To project the portfolio performance chart, the algorithm performs a statistical simulation through stochastic random sampling via a method called the Monte Carlo simulation. Monte Carlo simulations are a highly regarded tool to obtain an array of results for a statistical query, from a large dataset consisting of thousands of data points.
The simulation model produces thousands of projections of plausible future states, taking into account Mason Stevens’ view on assets, expected returns and implied volatility to predict future portfolio performance.
The values displayed on the simulated graph are not to be relied on as the exact portfolio or account values at the end of the period. Various factors such as fees and taxes will also influence the outcome based on the type of product being simulated.
The process begins with an initial value of the portfolio. The value then grows and shrinks in each rebalance period (e.g. quarter), in each of the simulation paths, based on returns, contribution and withdrawals applied. The algorithm rebalances the entire portfolio to realign the weights after considering the returns and cashflows realised in that particular simulation path. For example, if the rebalance frequency is quarterly, then after every quarter the portfolio weights will match the original weights.
The results are summarised in a projection chart, as above, which shows good, average and poor outcomes based on the algorithms 10th, 50th and 90th percentile. This means the good path will only have 10% of returns with lower values than the predicted return while the poor path will have 90% of returns with lower values.

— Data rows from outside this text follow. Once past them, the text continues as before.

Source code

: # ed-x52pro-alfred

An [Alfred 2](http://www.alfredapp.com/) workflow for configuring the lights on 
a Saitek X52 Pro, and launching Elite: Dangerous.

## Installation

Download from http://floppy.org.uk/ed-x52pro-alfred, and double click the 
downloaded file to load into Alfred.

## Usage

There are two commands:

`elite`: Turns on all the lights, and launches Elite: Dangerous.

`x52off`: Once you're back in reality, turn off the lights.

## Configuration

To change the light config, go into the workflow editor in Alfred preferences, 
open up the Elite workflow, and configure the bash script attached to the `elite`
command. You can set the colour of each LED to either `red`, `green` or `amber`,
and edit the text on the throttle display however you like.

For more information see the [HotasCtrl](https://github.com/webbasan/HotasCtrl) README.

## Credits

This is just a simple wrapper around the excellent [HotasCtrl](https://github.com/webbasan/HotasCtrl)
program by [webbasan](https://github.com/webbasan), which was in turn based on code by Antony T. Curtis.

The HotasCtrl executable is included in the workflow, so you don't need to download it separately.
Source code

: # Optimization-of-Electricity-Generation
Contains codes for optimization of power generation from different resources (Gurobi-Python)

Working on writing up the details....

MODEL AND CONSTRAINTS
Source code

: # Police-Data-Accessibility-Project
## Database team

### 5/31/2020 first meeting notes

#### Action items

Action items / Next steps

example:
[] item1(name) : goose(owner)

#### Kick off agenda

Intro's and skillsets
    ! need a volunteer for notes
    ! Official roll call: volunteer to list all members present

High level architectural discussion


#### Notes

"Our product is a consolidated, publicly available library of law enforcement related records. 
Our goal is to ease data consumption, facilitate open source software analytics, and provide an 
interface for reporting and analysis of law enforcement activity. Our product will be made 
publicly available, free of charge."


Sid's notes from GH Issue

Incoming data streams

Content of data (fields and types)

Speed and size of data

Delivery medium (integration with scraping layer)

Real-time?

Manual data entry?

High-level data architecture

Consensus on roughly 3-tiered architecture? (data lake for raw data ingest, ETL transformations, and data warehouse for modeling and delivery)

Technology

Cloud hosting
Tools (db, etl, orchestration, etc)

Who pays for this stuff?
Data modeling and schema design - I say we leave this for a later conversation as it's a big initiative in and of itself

The algorithm relies on four key date inputs prepared by the Mason Stevens economics team, based on their view of investment markets and future volatility. The four key inputs are:
- Asset classes
- Expected return (gross of fees and any taxes)
- Implied volatility
- Correlations between the asset classes under review
The asset classes are based upon current platform model:
- Australian equity
- International equity
- Domestic cash
- Australian fixed income
- International cash
- International fixed income
- Multiclass (unused)
- Alternative & Other
Expected returns are a proprietary combination of Mason Stevens’ Investment Committee views, as well as historical statistical analysis, using geometric mean (averaging).
Implied volatility is a measure of the asset class sensitivity to fluctuations in prices through a normal market environment. A higher implied volatility implies a higher probability that the investment security, index or asset class will change in value, over the given time frame. Conversely, a lower implied volatility implies the opposite. This data is available through various financial derivative instruments – such as options, futures, swaps and forward – that allow Mason Stevens to assess the implied volatility for each asset class under review.
We analyse rolling correlations that are updated periodically in order to assess relationships with each asset class. For example, the correlation between Australian equity and international equity. In analysing this relationship, correlation data will highlight that for an incremental change in value of international equities, how much Australian equities would change in value relative to the international equities. The results are a continuum from -100% (inversely correlated) to 0% (uncorrelated) to +100% (perfectly correlated).
The portfolio projections are made using various assumptions of risk and return, volatilities and correlations that may or may not eventuate or persist and may not be factored into projected market prices.
While the input data is updated periodically, there is significant probability that expected returns may deviate due to changes in market prices and valuations, geopolitical and environmental events, changes in taxation and international taxation treaties, central bank market intervention, foreign currency exchange rate fluctuations and various other factors affecting financial instrument valuations.